::: DATA SHOWN :::
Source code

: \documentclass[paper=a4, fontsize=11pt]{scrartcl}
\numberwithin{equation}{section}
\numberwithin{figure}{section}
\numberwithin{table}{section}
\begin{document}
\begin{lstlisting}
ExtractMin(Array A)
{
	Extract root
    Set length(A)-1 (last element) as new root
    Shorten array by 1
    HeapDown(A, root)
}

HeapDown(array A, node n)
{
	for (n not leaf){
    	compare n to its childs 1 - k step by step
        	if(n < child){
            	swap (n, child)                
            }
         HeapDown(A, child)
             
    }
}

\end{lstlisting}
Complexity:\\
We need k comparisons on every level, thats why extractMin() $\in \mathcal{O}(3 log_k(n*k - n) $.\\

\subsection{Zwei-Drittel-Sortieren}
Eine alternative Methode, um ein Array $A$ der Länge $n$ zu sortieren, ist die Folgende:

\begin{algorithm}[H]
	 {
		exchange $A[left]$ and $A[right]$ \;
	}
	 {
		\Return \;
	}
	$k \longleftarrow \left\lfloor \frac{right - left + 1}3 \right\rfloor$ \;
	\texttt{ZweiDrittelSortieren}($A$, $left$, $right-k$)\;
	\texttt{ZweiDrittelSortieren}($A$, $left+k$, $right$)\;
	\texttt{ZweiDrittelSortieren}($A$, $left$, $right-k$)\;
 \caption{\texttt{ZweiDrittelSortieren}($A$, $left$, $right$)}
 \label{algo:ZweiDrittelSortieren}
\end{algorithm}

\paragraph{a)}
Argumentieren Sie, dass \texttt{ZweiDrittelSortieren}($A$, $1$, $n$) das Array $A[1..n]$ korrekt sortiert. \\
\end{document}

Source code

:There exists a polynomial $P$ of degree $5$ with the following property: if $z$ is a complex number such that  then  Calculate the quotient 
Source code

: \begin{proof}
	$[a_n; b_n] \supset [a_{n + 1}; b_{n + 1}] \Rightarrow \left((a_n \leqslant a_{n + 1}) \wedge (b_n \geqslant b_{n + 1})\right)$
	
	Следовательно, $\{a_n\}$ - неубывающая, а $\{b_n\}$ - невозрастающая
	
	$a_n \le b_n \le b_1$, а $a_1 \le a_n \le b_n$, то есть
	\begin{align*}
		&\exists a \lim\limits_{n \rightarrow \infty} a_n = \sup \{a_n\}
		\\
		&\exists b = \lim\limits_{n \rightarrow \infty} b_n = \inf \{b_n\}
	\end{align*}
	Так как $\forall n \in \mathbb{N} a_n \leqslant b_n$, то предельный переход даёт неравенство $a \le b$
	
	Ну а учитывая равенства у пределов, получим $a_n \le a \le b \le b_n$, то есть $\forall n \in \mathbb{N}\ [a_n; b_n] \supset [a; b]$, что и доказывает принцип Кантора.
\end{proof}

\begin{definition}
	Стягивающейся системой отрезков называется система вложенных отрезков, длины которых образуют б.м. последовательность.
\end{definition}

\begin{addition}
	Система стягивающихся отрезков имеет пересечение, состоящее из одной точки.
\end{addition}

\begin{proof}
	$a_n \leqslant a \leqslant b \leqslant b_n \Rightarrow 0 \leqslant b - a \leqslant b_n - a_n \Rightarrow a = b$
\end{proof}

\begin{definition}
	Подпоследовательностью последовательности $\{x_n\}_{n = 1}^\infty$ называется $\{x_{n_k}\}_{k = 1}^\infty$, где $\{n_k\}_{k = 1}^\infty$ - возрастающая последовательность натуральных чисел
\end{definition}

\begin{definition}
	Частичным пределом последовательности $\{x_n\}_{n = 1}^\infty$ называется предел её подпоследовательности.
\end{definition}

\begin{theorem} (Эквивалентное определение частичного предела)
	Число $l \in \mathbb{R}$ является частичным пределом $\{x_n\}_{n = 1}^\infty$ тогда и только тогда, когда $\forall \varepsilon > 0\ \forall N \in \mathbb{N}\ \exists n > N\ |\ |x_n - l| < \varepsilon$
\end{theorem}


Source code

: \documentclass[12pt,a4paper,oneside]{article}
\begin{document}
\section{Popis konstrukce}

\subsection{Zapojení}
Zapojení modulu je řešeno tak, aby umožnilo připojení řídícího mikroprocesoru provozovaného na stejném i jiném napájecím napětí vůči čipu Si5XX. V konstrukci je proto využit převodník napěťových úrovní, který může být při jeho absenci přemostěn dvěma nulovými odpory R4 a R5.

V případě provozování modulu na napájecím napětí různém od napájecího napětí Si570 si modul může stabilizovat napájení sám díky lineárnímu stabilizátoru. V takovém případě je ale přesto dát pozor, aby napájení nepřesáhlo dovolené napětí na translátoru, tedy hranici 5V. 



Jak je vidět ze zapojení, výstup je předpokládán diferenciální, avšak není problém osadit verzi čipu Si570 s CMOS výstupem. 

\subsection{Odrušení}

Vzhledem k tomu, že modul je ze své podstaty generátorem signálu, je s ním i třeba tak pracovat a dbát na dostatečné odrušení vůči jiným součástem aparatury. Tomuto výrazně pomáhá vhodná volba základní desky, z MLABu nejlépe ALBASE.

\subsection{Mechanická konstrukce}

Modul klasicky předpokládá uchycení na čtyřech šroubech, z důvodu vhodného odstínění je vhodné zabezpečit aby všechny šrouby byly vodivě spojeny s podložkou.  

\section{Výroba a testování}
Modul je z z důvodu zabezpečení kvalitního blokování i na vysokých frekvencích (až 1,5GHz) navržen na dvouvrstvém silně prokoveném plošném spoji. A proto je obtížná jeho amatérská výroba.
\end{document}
:::
WHAT IS EXPECTED: Retype only this range exactly: the first line of the data through the line where "Complexity:\\" appears.

ANSWER FOR THE TASK:
Source code

: \documentclass[paper=a4, fontsize=11pt]{scrartcl}
\numberwithin{equation}{section}
\numberwithin{figure}{section}
\numberwithin{table}{section}
\begin{document}
\begin{lstlisting}
ExtractMin(Array A)
{
	Extract root
    Set length(A)-1 (last element) as new root
    Shorten array by 1
    HeapDown(A, root)
}

HeapDown(array A, node n)
{
	for (n not leaf){
    	compare n to its childs 1 - k step by step
        	if(n < child){
            	swap (n, child)                
            }
         HeapDown(A, child)
             
    }
}

\end{lstlisting}
Complexity:\\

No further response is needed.